What is needed here is a faithful repeat of every entry, with no character changed.

+-------+

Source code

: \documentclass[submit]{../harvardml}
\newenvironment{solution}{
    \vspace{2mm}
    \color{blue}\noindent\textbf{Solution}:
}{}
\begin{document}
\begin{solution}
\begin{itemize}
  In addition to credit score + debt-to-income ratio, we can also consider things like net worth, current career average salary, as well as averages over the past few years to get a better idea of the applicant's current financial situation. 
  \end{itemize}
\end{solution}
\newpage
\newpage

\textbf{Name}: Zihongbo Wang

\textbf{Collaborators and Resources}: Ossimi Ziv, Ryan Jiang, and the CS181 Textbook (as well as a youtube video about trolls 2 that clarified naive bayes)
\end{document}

+-------+

EXERCISE RESPONSE.
Source code

: \documentclass[submit]{../harvardml}
\newenvironment{solution}{
    \vspace{2mm}
    \color{blue}\noindent\textbf{Solution}:
}{}
\begin{document}
\begin{solution}
\begin{itemize}
  In addition to credit score + debt-to-income ratio, we can also consider things like net worth, current career average salary, as well as averages over the past few years to get a better idea of the applicant's current financial situation. 
  \end{itemize}
\end{solution}
\newpage
\newpage

\textbf{Name}: Zihongbo Wang

\textbf{Collaborators and Resources}: Ossimi Ziv, Ryan Jiang, and the CS181 Textbook (as well as a youtube video about trolls 2 that clarified naive bayes)
\end{document}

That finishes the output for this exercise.